Rendered images with source text:
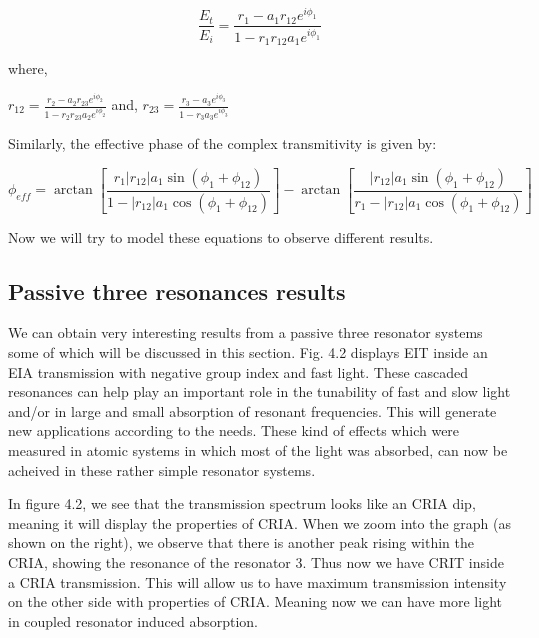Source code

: \begin{equation}
\frac{E_{t}}{E_{i}} = \frac{r_{1} - a_{1} r_{12} e^{i\phi_{1}}}{1 - r_{1} r_{12} a_{1} e^{i\phi_{1}}}
\end{equation}

where, 
\begin{center}

$r_{12} = \frac{r_{2} - a_{2} r_{23} e^{i \phi_{2}}} {1 - r_{2} r_{23} a_{2} e^{i \phi_{2}}} $
and,
$r_{23} = \frac{r_{3} - a_{3} e^{i \phi_{3}}} {1 - r_{3} a_{3} e^{i \phi_{3}}} $

\end{center}

Similarly, the effective phase of the complex transmitivity is given by:

\begin{equation}
\phi_{eff} = \arctan[{\frac{r_{1} |r_{12}| a_{1} \sin{(\phi_{1} + \phi_{12})}}{1 - |r_{12}| a_{1} \cos{(\phi_{1} + \phi_{12})}}}] - \arctan[{\frac{|r_{12}| a_{1} \sin{(\phi_{1} + \phi_{12})}}{r_{1} - |r_{12}| a_{1} \cos{(\phi_{1} + \phi_{12})}}}]
\end{equation}

Now we will try to model these equations to observe different results.

\subsection{Passive three resonances results}
We can obtain very interesting results from a passive three resonator systems some of which will be discussed in this section. Fig. 4.2 displays EIT inside an EIA transmission with negative group index and fast light. These cascaded resonances can help play an important role in the tunability of fast and slow light and/or in large and small absorption of resonant frequencies. This will generate new applications according to the needs. These kind of effects which were measured in atomic systems in which most of the light was absorbed, can now be acheived in these rather simple resonator systems. 

In figure 4.2, we see that the transmission spectrum looks like an CRIA dip, meaning it will display the properties of CRIA. When we zoom into the graph (as shown on the right), we observe that there is another peak rising within the CRIA, showing the resonance of the resonator 3. Thus now we have CRIT inside a CRIA transmission. This will allow us to have maximum transmission intensity on the other side with properties of CRIA. Meaning now we can have more light in coupled resonator induced absorption.

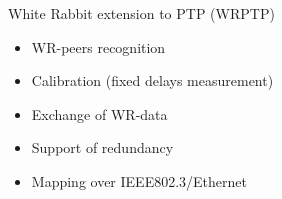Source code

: \documentclass[compress,red]{beamer}
\begin{document}
% 
% 
\begin{frame}{White Rabbit extension to PTP (WRPTP)}

  \begin{itemize}
    \item WR-peers recognition
    \item Calibration (fixed delays measurement)
    \item Exchange of WR-data
    \item Support of redundancy
    \item Mapping over IEEE802.3/Ethernet
  \end{itemize}

\end{frame}
\end{document}
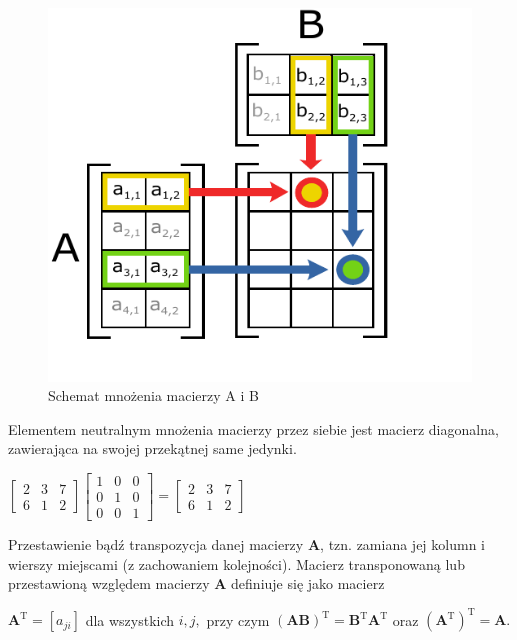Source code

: \documentclass[a4paper,12pt,oneside]{book}
\begin{document}
	\begin{figure}[h!]
		\centering
		\includegraphics[scale=0.8]{Matrix_multiplication_diagram_2.pdf}
		\caption{Schemat mnożenia macierzy A i B}
	\end{figure}

	Elementem neutralnym mnożenia macierzy przez siebie jest macierz diagonalna, zawierająca na swojej przekątnej same jedynki.
			\begin{center}
		$\begin{bmatrix}
			2 & 3 & 7 \\
			6 & 1 & 2 
		\end{bmatrix} 
		\begin{bmatrix}
			1 & 0 & 0 \\
			0 & 1 & 0\\
			0 & 0 & 1 
		\end{bmatrix} = 
		\begin{bmatrix}
			2 & 3 & 7 \\
			6 & 1 & 2 
		\end{bmatrix}$ 
	\end{center}

	Przestawienie bądź transpozycja danej macierzy $\mathbf {A}$, tzn. zamiana jej kolumn i wierszy miejscami (z zachowaniem kolejności). Macierz transponowaną lub przestawioną względem macierzy $\mathbf  A$ definiuje się jako macierz
	
	$\mathbf {A} ^{\mathrm {T} }=[a_{ji}]$ dla wszystkich $i,j,$ przy czym $(\mathbf {AB} )^{\mathrm {T} }=\mathbf {B} ^{\mathrm {T} }\mathbf {A} ^{\mathrm {T} }$ oraz $\left(\mathbf {A} ^{\mathrm {T} }\right)^{\mathrm {T} }=\mathbf {A} .$\\
	
\end{document}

▶ **How to complete this task**
When a line in the records holds the string "begin", copy that line.

▶ **Answer below**
: \begin{equation}
\begin{center}
\begin{equation}
\begin{document}
\begin{frame}{White Rabbit extension to PTP (WRPTP)}
  \begin{itemize}
\begin{document}
	\begin{figure}[h!]
			\begin{center}
		$\begin{bmatrix}
		\begin{bmatrix}
		\begin{bmatrix}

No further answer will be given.